With this new imaging modality, enhanced spectral resolution can often compensate for sometimes limited MRI spatial resolution, still yielding unprecedented information about intra-voxel components, separated on the basis of their physical and chemical microenvironments. However, the exact nature and definition of these microenvironments is very important if one would like to provide biological interpretation.

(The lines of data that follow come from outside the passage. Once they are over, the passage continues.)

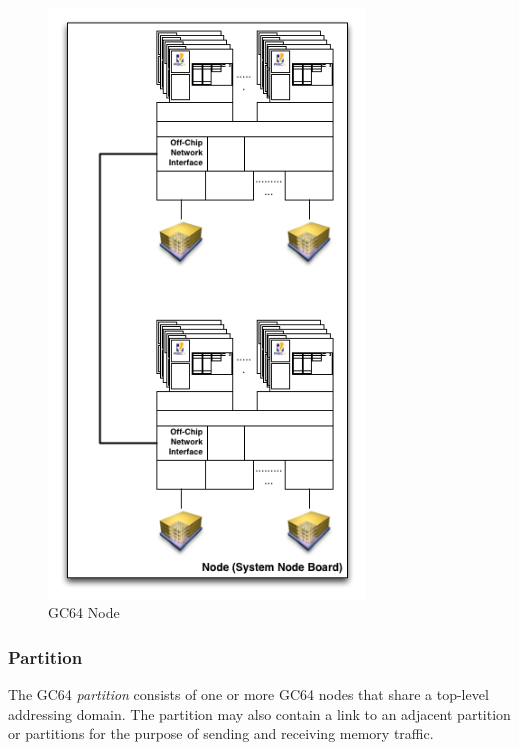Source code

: \documentclass{article}
\begin{document}
\begin{figure}[h!]
\begin{center}
\includegraphics[width=0.75\textwidth]{gc64-node.png}
\caption{GC64 Node}
\end{center}
\label{figure:node}
\end{figure}  


\newpage
\subsubsection{Partition}

The GC64 \emph{partition} consists of one or more GC64 nodes that share a top-level addressing domain.  The partition may also contain a link to an adjacent partition or partitions for the purpose of sending and receiving memory traffic.  
\end{document}
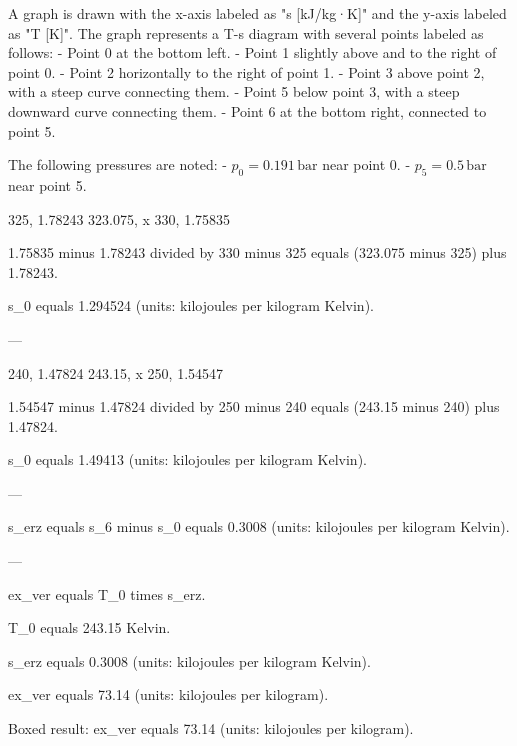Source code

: A graph is drawn with the x-axis labeled as "s [kJ/kg·K]" and the y-axis labeled as "T [K]". The graph represents a T-s diagram with several points labeled as follows:  
- Point 0 at the bottom left.  
- Point 1 slightly above and to the right of point 0.  
- Point 2 horizontally to the right of point 1.  
- Point 3 above point 2, with a steep curve connecting them.  
- Point 5 below point 3, with a steep downward curve connecting them.  
- Point 6 at the bottom right, connected to point 5.  

The following pressures are noted:  
- \( p_0 = 0.191 \, \text{bar} \) near point 0.  
- \( p_5 = 0.5 \, \text{bar} \) near point 5.

325, 1.78243  
323.075, x  
330, 1.75835  

1.75835 minus 1.78243 divided by 330 minus 325 equals (323.075 minus 325) plus 1.78243.  

s_0 equals 1.294524 (units: kilojoules per kilogram Kelvin).  

---

240, 1.47824  
243.15, x  
250, 1.54547  

1.54547 minus 1.47824 divided by 250 minus 240 equals (243.15 minus 240) plus 1.47824.  

s_0 equals 1.49413 (units: kilojoules per kilogram Kelvin).  

---

s_erz equals s_6 minus s_0 equals 0.3008 (units: kilojoules per kilogram Kelvin).  

---

ex_ver equals T_0 times s_erz.  

T_0 equals 243.15 Kelvin.  

s_erz equals 0.3008 (units: kilojoules per kilogram Kelvin).  

ex_ver equals 73.14 (units: kilojoules per kilogram).  

Boxed result: ex_ver equals 73.14 (units: kilojoules per kilogram).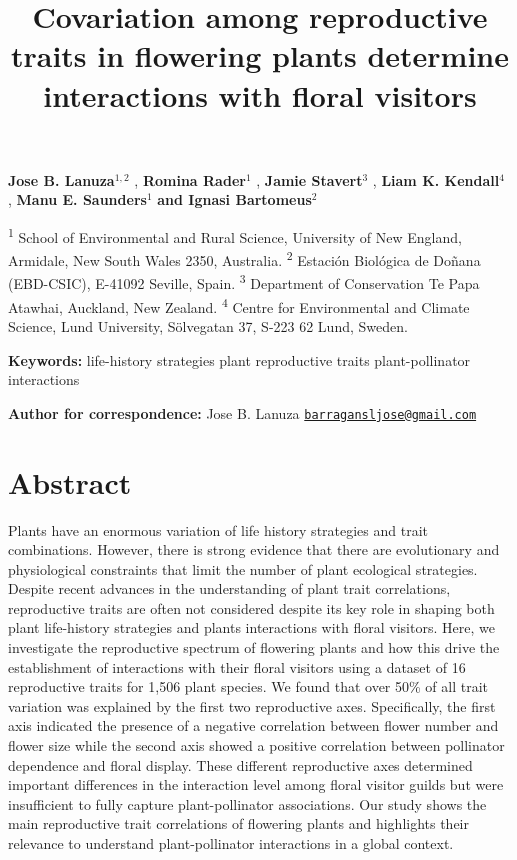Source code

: \documentclass[
  12pt,
  a4paper,
]{article}
\title{\singlespacing \vspace{-1.6cm} \LARGE Covariation among reproductive traits in flowering plants determine interactions with floral visitors}
\author{}
\date{\vspace{-2.5em}}
\begin{document}
\maketitle

\vspace{-1.4cm}

\singlespacing

\textbf{Jose B. Lanuza$^{1,2}$} , \textbf{Romina Rader$^{1}$} , \textbf{Jamie Stavert$^{3}$} , \textbf{Liam K. Kendall$^{4}$} , \textbf{Manu E. Saunders$^{1}$} 
\textbf{and Ignasi Bartomeus$^{2}$}

\small

\textsuperscript{1} School of Environmental and Rural Science, University of New England, Armidale, New South Wales 2350, Australia. \textsuperscript{2} Estación Biológica de Doñana (EBD-CSIC), E-41092 Seville, Spain. \textsuperscript{3} Department of Conservation \textbar{} Te Papa Atawhai, Auckland, New Zealand. \textsuperscript{4} Centre for Environmental and Climate Science, Lund University, Sölvegatan 37, S-223 62 Lund, Sweden.

\doublespacing
\normalsize

\textbf{Keywords:} life-history strategies \textbar{} plant reproductive traits \textbar{} plant-pollinator interactions

\textbf{Author for correspondence:} Jose B. Lanuza \textbar{} \href{mailto:barragansljose@gmail.com}{\nolinkurl{barragansljose@gmail.com}}

\hypertarget{abstract}{%
\section{Abstract}\label{abstract}}

Plants have an enormous variation of life history strategies and trait combinations. However, there is strong evidence that there are evolutionary and physiological constraints that limit the number of plant ecological strategies. Despite recent advances in the understanding of plant trait correlations, reproductive traits are often not considered despite its key role in shaping both plant life-history strategies and plants interactions with floral visitors. Here, we investigate the reproductive spectrum of flowering plants and how this drive the establishment of interactions with their floral visitors using a dataset of 16 reproductive traits for 1,506 plant species. We found that over 50\% of all trait variation was explained by the first two reproductive axes. Specifically, the first axis indicated the presence of a negative correlation between flower number and flower size while the second axis showed a positive correlation between pollinator dependence and floral display. These different reproductive axes determined important differences in the interaction level among floral visitor guilds but were insufficient to fully capture plant-pollinator associations. Our study shows the main reproductive trait correlations of flowering plants and highlights their relevance to understand plant-pollinator interactions in a global context.
\end{document}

Specifically, the microenvironments that lead to distinct MR spectral components are not necessarily the classical, biological microenvironments one would refer to, such as intracellular and extracellular spaces. In other words, a more plausible interpretation of, eg, a low diffusivity component is low water mobility, which points to proximity to barriers or membranes, and not necessarily intracellular or extracellular water. This apparent discrepancy is not surprising and is not limited to multidimensional correlation MR but applies to all MR applications; the traditional biologically derived microenvironments (or compartments) do not align with the MR measurables because of the differences in length and temporal scales. Despite the caveat of the partial incompatibility of MR and biological microenvironments, being able to measure the former and infer the latter, as was shown by histological correlations¹⁵ and clinical diagnosis,⁸⁶ is in essence the promise of multidimensional correlation MRI.